Politic?

This is a blog dedicated to a personal interpretation of political news of the day. I attempt to be as knowledgeable as possible before commenting and committing my thoughts to a day's communication.

Wednesday, December 03, 2014

Black and White in America

"To say that black people have made progress [e.g., black American president] would be to say they deserve what happened to them before."
"So, to say [U.S. President Barack] Obama is progress is saying that he's the first black person that is qualified to be president."
"That's not black progress. That's white progress."
"There's been black people qualified to be president for hundreds of years. ... The question is, you know, my kids are smart, educated, beautiful, polite children.
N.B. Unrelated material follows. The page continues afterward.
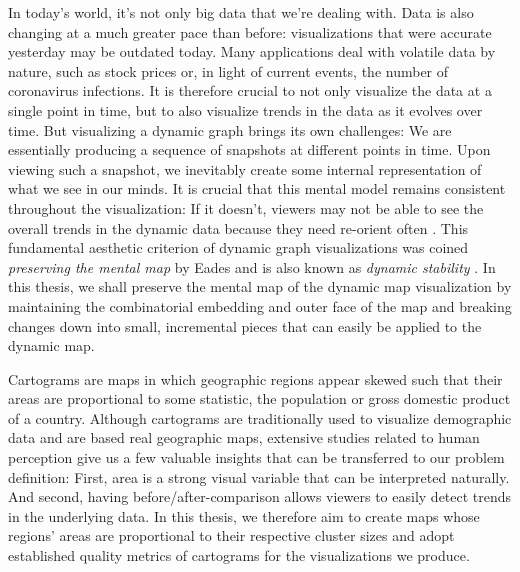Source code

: In today's world, it's not only big data that we're dealing with. Data is also changing at a much greater pace than before: visualizations that were accurate yesterday may be outdated today. Many applications deal with volatile data by nature, such as stock prices or, in light of current events, the number of coronavirus infections. It is therefore crucial to not only visualize the data at a single point in time, but to also visualize trends in the data as it evolves over time. But visualizing a dynamic graph brings its own challenges: We are essentially producing a sequence of snapshots at different points in time. Upon viewing such a snapshot, we inevitably create some internal representation of what we see in our minds. It is crucial that this mental model remains consistent throughout the visualization: If it doesn't, viewers may not be able to see the overall trends in the dynamic data because they need re-orient often \cite{bohringer1990using} \cite{lee2006mental} \cite{purchase2006important}. This fundamental aesthetic criterion of dynamic graph visualizations was coined \emph{preserving the mental map} by Eades \etal{} \cite{eades1991preserving} \cite{misue1995layout} and is also known as \emph{dynamic stability} \cite{diehl2002graphs}.
In this thesis, we shall preserve the mental map of the dynamic map visualization by maintaining the combinatorial embedding and outer face of the map and breaking changes down into small, incremental pieces that can easily be applied to the dynamic map.

Cartograms are maps in which geographic regions appear skewed such that their areas are proportional to some statistic, \eg{} the population or gross domestic product of a country. Although cartograms are traditionally used to visualize demographic data and are based real geographic maps, extensive studies related to human perception \cite{nusrat2016state} \cite{nusrat2018evaluating} give us a few valuable insights that can be transferred to our problem definition: First, area is a strong visual variable that can be interpreted naturally. And second, having before/after-comparison allows viewers to easily detect trends in the underlying data.
In this thesis, we therefore aim to create maps whose regions' areas are proportional to their respective cluster sizes and adopt established quality metrics of cartograms for the visualizations we produce.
There have been smart, educated, beautiful polite black children for hundreds of years. The advantage that my children have is that my children are encountering the nicest white people that America has ever produced."
"Let's hope America keeps producing nicer white people."
American black comic Chris Rock

Image Credit: National Geographic

In 1958 a Gallop poll concluded that 38 percent of Americans said they might vote for a black presidential candidate. That number changed to a whopping 96 percent by 2012. It was, obviously, white attitudes that changed during that period not the quality of black candidates, leading to a rise in support of the potential of a black candidate for president coming out a winner. The presentation of qualified black candidates simply appeared more presentable, possible as a potential president to whites at that time.

The General Social Survey, is a public-opinion poll that documents changes in white attitudes to racial discrimination. Almost two-thirds of white people in 1972 felt homeowners should be able lawfully to discriminate against potential black home buyers. By 2008 that number fell to 28 percent. When it came to mixed marriages attitudes have rapidly recognized that miscegenation laws were offences against human rights. Still, one quarter of the U.S. white population continued to oppose mixed marriages in the year a biracial black American was voted in as President of the United States.

Old prejudices die a stubborn death shamefully, and among some they never will pass deservedly into history.